Senate starts infrastructure debate amid 11th-hour drama
The Senate voted on Friday to formally start debating a bipartisan infrastructure proposal after a last-minute snag briefly threw the chamber into chaos.
Senators voted 66-28 to start debate. Senators are using a shell bill that they intend to swap the bipartisan group’s legislation into once it is finished.
Sixteen GOP senators voted to start debate.
The vote had been expected to start around 11:30 a.m., but it was delayed for roughly an hour after a draft version of the bill floated around Capitol Hill and K Street sparked fierce GOP pushback.
Republicans and aides in both parties warned that the draft legislation in circulation didn’t reflect the bipartisan group’s agreement. But it still sparked worries from Republicans that Democrats were trying to jam them with an alternative version of the bill spearheaded by Sens. Rob Portman (R-Ohio) and Kyrsten Sinema (D-Ariz.).
“There’s a version floating around downtown which is not the version we agreed upon,” said Sen. Bill Cassidy (R-La.), a member of the bipartisan group, told reporters.
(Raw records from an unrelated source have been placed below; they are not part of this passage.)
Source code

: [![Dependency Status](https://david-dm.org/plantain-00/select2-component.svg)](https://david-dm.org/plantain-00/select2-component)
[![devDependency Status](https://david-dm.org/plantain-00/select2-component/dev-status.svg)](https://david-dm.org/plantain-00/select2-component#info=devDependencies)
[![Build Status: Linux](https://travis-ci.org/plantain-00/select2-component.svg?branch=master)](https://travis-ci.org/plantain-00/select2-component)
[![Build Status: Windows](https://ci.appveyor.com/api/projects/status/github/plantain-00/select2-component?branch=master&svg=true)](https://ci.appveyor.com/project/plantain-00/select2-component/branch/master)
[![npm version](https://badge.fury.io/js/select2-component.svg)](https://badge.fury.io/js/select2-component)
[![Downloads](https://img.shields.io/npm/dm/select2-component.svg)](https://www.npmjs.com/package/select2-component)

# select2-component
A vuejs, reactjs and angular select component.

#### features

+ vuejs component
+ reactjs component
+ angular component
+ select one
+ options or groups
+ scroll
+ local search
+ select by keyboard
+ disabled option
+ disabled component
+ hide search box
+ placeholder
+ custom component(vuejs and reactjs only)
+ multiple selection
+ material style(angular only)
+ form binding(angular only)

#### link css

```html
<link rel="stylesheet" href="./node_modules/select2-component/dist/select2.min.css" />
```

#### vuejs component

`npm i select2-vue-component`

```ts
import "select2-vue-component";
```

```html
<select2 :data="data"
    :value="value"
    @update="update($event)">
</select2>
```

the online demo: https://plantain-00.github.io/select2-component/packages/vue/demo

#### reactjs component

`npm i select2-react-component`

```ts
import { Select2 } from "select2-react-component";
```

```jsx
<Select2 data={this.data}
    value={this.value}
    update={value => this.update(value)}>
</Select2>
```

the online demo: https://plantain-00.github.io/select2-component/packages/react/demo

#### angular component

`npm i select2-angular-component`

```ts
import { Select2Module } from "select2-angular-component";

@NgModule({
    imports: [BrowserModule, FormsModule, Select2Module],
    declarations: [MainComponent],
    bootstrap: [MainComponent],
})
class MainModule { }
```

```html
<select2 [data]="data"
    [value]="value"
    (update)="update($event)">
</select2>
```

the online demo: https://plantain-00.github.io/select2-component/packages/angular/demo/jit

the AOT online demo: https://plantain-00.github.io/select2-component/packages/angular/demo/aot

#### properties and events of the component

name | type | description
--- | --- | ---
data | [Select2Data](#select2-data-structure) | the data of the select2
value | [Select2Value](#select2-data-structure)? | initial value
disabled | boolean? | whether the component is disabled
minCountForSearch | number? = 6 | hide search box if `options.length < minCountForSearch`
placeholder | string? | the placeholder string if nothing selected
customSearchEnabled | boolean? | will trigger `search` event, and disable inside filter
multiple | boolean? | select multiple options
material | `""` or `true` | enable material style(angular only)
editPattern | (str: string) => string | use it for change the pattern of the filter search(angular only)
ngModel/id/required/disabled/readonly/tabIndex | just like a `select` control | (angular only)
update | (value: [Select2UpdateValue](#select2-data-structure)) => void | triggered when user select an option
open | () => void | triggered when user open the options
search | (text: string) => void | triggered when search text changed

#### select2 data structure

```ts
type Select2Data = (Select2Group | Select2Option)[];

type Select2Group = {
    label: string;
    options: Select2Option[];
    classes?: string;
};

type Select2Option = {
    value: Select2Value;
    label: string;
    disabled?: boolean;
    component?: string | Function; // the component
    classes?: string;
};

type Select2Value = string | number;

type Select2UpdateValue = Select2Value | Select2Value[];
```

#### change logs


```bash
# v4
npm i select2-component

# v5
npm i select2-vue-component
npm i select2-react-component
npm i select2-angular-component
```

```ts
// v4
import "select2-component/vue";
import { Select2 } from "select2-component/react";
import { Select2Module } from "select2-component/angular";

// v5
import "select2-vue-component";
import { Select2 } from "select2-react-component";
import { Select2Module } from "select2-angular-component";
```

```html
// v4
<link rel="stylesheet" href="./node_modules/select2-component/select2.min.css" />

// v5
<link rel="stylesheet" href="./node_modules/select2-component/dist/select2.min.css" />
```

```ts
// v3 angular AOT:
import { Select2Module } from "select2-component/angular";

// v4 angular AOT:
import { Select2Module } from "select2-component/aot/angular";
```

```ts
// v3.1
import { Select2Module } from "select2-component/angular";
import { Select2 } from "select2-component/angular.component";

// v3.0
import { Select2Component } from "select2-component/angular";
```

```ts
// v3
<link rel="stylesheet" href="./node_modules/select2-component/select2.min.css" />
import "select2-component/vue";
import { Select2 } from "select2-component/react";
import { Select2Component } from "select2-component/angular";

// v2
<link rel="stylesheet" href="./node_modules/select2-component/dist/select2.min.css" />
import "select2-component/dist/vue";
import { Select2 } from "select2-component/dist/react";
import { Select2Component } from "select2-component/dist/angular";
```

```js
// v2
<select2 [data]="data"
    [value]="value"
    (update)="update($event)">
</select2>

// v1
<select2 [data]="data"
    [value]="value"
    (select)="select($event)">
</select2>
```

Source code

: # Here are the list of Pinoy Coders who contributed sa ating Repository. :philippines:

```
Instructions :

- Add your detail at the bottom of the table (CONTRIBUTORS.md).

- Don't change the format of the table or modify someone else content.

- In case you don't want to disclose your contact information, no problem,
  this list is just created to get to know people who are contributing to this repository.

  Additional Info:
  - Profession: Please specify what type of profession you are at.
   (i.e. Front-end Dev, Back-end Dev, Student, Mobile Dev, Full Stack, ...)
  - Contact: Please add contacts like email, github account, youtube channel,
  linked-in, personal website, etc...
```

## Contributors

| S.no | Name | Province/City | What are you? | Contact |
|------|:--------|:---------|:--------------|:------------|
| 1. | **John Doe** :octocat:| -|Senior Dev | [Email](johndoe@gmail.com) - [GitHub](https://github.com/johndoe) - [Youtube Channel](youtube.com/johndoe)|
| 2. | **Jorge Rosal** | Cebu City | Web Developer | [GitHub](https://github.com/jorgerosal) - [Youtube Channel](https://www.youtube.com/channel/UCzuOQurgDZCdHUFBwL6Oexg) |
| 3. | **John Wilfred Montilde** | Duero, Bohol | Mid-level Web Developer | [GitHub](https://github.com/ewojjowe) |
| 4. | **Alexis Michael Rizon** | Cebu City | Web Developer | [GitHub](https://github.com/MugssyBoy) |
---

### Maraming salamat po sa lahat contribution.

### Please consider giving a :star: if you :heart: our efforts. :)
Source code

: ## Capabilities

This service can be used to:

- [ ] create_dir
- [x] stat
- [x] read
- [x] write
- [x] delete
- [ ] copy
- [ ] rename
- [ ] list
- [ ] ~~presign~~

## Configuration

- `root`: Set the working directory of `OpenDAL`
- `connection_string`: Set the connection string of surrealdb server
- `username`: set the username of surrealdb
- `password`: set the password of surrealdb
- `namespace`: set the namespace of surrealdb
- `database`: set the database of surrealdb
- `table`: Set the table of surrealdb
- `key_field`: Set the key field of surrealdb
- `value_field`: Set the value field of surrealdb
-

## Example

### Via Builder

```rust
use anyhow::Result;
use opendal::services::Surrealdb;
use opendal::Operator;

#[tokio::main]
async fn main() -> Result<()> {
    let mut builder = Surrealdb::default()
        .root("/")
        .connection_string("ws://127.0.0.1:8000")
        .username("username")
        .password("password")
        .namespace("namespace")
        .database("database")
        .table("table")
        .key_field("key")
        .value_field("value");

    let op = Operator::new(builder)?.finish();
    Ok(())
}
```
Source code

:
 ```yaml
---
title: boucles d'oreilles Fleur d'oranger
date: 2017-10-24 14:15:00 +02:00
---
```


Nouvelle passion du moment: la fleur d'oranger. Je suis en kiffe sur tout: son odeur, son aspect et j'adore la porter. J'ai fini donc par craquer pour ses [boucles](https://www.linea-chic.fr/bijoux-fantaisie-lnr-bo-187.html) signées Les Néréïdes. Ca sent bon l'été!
Sen. Richard Burr (R-N.C.), who voted to start debate, added that there was a “bogus copy” floating around with lobbyists.
A Democratic aide denied that Senate Majority Leader Charles Schumer (D-N.Y.) was trying to put forward an alternative, saying that the bipartisan agreement was always going to be what was ultimately debated by the Senate.
And Portman told reporters that Schumer had given him “personal assurances” that the bipartisan group’s agreement would be the bill that Senate ultimately debates.
But the backlash over the draft led Portman and Sinema to release a formal statement saying that the draft legislation, which was shared with reporters, wasn’t their bill.
“While various pieces of legislative text have been circulating among members, staff and the public for days, if not weeks, none of it is the final legislative text and should not be considered as such,” they said.
The bipartisan group is still working to finish drafting its bill after a last-minute issue cropped up around the broadband language.
“The 10 percent that’s outstanding we’re still working on,” Cassidy said.
Portman and Sinema added that they were “close” to finishing the bill and hoped to make text public as soon as Friday.